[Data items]
● ● ●

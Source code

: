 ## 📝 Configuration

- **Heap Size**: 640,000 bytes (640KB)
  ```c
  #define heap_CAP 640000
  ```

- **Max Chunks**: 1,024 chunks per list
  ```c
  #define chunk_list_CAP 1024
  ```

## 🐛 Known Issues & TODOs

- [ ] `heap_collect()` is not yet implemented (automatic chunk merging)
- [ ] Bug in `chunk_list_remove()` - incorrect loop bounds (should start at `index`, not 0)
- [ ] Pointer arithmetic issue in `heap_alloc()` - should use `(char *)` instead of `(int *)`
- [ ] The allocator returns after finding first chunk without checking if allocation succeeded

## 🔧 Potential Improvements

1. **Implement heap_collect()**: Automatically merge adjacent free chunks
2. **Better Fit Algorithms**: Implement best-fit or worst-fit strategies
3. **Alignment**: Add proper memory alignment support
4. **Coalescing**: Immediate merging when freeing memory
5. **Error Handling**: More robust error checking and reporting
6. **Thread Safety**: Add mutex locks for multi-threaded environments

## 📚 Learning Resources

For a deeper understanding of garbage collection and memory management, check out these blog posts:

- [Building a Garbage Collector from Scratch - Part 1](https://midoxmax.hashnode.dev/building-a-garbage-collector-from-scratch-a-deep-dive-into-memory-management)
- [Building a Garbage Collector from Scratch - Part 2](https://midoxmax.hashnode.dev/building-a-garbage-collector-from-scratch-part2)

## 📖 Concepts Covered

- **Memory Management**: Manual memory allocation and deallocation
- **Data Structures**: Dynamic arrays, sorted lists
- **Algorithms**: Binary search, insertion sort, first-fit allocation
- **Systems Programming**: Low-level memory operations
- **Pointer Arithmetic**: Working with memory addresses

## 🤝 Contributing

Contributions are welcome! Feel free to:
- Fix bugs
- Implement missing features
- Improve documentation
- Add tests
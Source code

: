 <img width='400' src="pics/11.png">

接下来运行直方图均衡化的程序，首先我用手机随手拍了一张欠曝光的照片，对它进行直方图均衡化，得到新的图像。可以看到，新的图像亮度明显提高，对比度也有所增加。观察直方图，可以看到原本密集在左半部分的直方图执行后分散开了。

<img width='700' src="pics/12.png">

● ● ●

TASK TO COMPLETE. Please output exactly the lines from the one containing "1. **Implement heap_collect()**: Automatically" through the end of the records, both included.

RESPONSE.
1. **Implement heap_collect()**: Automatically merge adjacent free chunks
2. **Better Fit Algorithms**: Implement best-fit or worst-fit strategies
3. **Alignment**: Add proper memory alignment support
4. **Coalescing**: Immediate merging when freeing memory
5. **Error Handling**: More robust error checking and reporting
6. **Thread Safety**: Add mutex locks for multi-threaded environments

## 📚 Learning Resources

For a deeper understanding of garbage collection and memory management, check out these blog posts:

- [Building a Garbage Collector from Scratch - Part 1](https://midoxmax.hashnode.dev/building-a-garbage-collector-from-scratch-a-deep-dive-into-memory-management)
- [Building a Garbage Collector from Scratch - Part 2](https://midoxmax.hashnode.dev/building-a-garbage-collector-from-scratch-part2)

## 📖 Concepts Covered

- **Memory Management**: Manual memory allocation and deallocation
- **Data Structures**: Dynamic arrays, sorted lists
- **Algorithms**: Binary search, insertion sort, first-fit allocation
- **Systems Programming**: Low-level memory operations
- **Pointer Arithmetic**: Working with memory addresses

## 🤝 Contributing

Contributions are welcome! Feel free to:
- Fix bugs
- Implement missing features
- Improve documentation
- Add tests
Source code

: <img width='400' src="pics/11.png">

接下来运行直方图均衡化的程序，首先我用手机随手拍了一张欠曝光的照片，对它进行直方图均衡化，得到新的图像。可以看到，新的图像亮度明显提高，对比度也有所增加。观察直方图，可以看到原本密集在左半部分的直方图执行后分散开了。

<img width='700' src="pics/12.png">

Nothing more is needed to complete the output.